Halabja gassing survivors insist on trial by Iraqis

HALABJA, Iraq -- Survivors of the 1988 chemical attack Saddam Hussein ordered on this Kurdish town -- killing 5,000 people -- say the former dictator must be executed for his crimes against the Iraqi people.


For that reason, the people here said in interviews yesterday, Hussein must not be tried before an international tribunal that would not impose the death penalty. The captured former dictator must face justice in an Iraqi court, they say.

Some interim Iraqi leaders have suggested Hussein could be executed as early as this summer. But international human rights organizations reject the death penalty for Hussein and say his trial should be used as a starting point for healing the country.

Amna Abdulqader lost two sons, a daughter, a daughter-in-law, and three grandchildren when the bombs carrying mustard gas and other poisons fell on March 16, 1988.

Asked about Hussein's punishment, she at first seemed sad, remembering her loss and saying nothing would bring back her loved ones.

"They're gone, nothing seems to matter anymore," she said.

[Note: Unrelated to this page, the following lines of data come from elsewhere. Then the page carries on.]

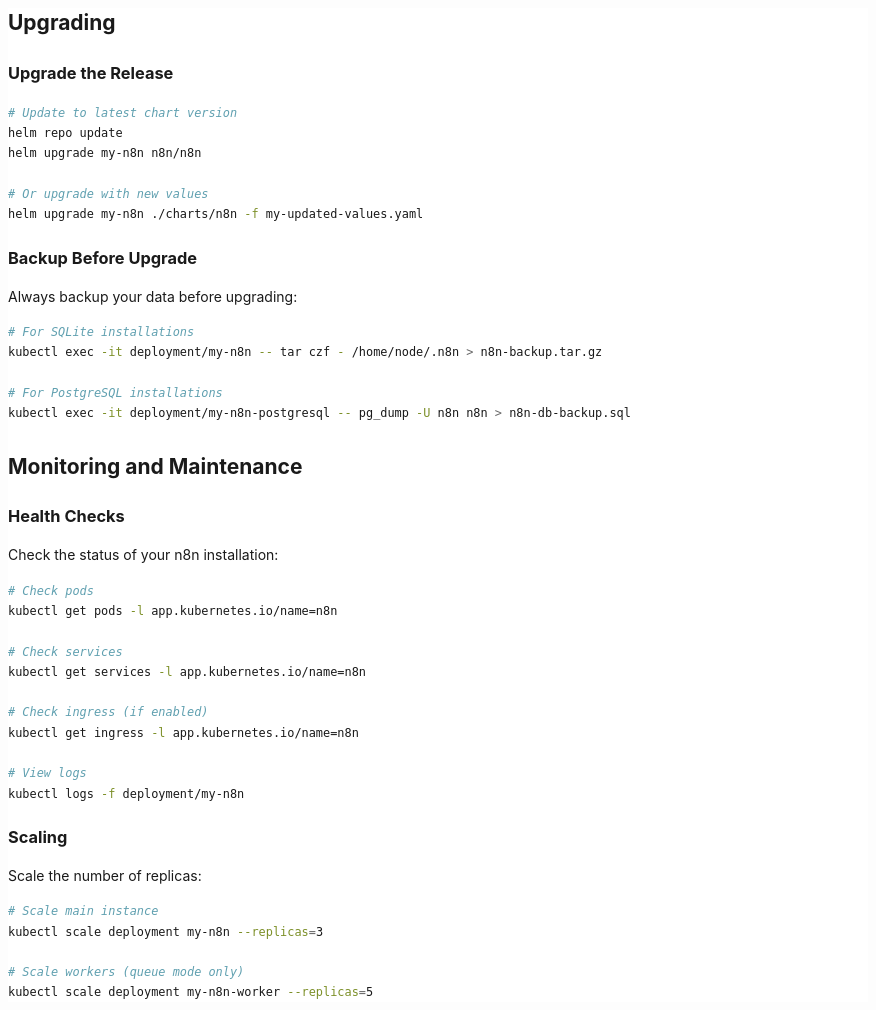 ## Upgrading

### Upgrade the Release

```bash
# Update to latest chart version
helm repo update
helm upgrade my-n8n n8n/n8n

# Or upgrade with new values
helm upgrade my-n8n ./charts/n8n -f my-updated-values.yaml
```

### Backup Before Upgrade

Always backup your data before upgrading:

```bash
# For SQLite installations
kubectl exec -it deployment/my-n8n -- tar czf - /home/node/.n8n > n8n-backup.tar.gz

# For PostgreSQL installations
kubectl exec -it deployment/my-n8n-postgresql -- pg_dump -U n8n n8n > n8n-db-backup.sql
```

## Monitoring and Maintenance

### Health Checks

Check the status of your n8n installation:

```bash
# Check pods
kubectl get pods -l app.kubernetes.io/name=n8n

# Check services
kubectl get services -l app.kubernetes.io/name=n8n

# Check ingress (if enabled)
kubectl get ingress -l app.kubernetes.io/name=n8n

# View logs
kubectl logs -f deployment/my-n8n
```

### Scaling

Scale the number of replicas:

```bash
# Scale main instance
kubectl scale deployment my-n8n --replicas=3

# Scale workers (queue mode only)
kubectl scale deployment my-n8n-worker --replicas=5
```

She showed a picture of her dead son, Bakr. "He did all my shopping, took good care of me." He was 18.

But after a pause and more thought, Abdulqader became animated and seemed intrigued with the topic of punishing her tormentor.

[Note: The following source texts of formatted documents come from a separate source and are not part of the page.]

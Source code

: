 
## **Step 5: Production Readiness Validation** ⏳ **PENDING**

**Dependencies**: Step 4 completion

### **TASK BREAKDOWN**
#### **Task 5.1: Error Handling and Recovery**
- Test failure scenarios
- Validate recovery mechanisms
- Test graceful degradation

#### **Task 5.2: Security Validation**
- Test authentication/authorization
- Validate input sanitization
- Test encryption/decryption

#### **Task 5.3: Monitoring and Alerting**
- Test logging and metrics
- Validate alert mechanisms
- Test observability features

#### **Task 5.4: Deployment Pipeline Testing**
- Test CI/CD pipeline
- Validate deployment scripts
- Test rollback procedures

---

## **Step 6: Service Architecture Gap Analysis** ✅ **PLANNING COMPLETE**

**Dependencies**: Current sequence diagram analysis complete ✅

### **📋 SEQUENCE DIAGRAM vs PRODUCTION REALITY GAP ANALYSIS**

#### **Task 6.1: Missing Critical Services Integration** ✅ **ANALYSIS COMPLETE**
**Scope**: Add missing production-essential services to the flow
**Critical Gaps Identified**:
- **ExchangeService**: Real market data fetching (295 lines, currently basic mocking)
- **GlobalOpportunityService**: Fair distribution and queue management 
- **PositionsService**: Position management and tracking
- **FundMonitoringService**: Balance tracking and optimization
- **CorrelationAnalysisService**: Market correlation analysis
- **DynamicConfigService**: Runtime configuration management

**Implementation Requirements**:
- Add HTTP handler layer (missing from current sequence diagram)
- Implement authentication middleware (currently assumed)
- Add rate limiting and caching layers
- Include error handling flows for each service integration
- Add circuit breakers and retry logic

"If he had fallen into my hands, I would have bitten off his flesh with my teeth," she said.

Becoming sad again, she said, "Even if they hang him, my children will never come back."

Hussein's trial ought to be "just and comprehensive," said Abdulqader Hassan Mohammed, whose 3-year-old daughter died in the attack -- part of Hussein's scorched-earth campaign to wipe out a Kurdish rebellion in northern Iraq.

" `Just' means that he has to be executed. If they don't hang him it won't be just," Mohammed said. "Five thousand innocent people were killed. It will be a mistake if he's not sentenced to death."

Mohammed carries a picture of his dead daughter, Narmin, in his wallet. He also carries a photo of Narmin in her death shroud, with only her face showing. She is buried in Taran, Iran, where she died in her mother's arms. Fifty members of the extended family fled to Iran across the mountains from Halabja after the attack.

Mohammed's three surviving sons, Asou, 22, Ahmed, 21, and Othman, 24, still suffer effects of the gas attack. Othman is being treated in Britain.

"I would like to pour boiling oil on Saddam's head and cut his flesh into pieces," said Mohammed's wife, Nesrin, 43.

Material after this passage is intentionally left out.